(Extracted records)
%%
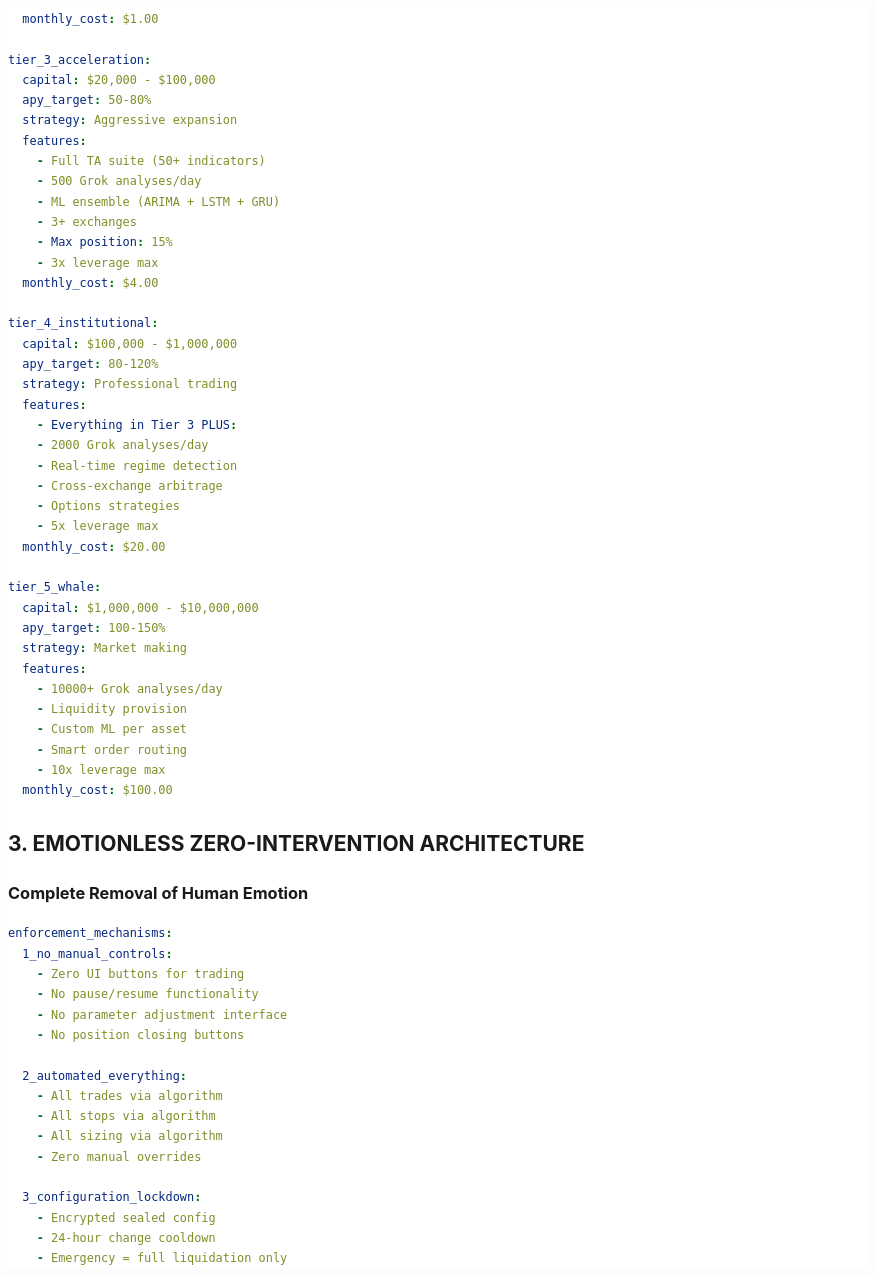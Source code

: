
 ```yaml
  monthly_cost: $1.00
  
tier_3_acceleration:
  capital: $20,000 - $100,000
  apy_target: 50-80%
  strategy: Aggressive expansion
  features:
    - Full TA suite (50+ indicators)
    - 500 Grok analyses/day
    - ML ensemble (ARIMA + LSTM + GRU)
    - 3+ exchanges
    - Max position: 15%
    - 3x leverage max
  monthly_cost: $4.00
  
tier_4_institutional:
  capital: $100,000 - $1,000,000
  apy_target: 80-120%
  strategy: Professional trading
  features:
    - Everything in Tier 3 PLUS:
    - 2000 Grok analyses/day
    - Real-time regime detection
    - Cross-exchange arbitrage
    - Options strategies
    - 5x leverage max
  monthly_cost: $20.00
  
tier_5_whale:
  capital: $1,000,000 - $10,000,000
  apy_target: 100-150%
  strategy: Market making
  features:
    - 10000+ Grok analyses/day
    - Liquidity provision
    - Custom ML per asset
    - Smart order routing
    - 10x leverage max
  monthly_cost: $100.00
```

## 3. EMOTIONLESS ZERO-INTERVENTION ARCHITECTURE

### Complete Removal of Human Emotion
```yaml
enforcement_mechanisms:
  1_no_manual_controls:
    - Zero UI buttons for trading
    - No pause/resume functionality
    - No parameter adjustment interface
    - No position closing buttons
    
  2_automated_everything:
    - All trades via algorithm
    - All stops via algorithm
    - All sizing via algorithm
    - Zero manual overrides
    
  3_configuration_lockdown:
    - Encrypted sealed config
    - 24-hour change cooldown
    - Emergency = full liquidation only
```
%%
%%
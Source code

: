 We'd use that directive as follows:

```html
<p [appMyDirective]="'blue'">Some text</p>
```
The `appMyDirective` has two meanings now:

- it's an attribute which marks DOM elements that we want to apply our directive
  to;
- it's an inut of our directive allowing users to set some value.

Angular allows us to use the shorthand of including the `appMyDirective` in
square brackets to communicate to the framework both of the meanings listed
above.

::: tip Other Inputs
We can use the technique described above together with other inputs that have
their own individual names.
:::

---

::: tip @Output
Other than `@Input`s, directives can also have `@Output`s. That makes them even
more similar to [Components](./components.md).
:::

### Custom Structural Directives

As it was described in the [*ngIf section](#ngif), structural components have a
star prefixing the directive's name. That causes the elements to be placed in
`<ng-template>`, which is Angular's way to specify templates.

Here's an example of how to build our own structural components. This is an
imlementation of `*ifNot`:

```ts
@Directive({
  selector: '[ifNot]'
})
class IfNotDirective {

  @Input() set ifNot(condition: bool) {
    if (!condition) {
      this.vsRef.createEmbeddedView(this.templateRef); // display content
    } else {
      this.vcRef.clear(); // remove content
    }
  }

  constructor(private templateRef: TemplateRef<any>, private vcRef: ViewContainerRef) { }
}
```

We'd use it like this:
%%
* _ASSIGNED TASK_: Among the records, find every line with the word "above" and copy it.

* _REPLY_:
above.
We can use the technique described above together with other inputs that have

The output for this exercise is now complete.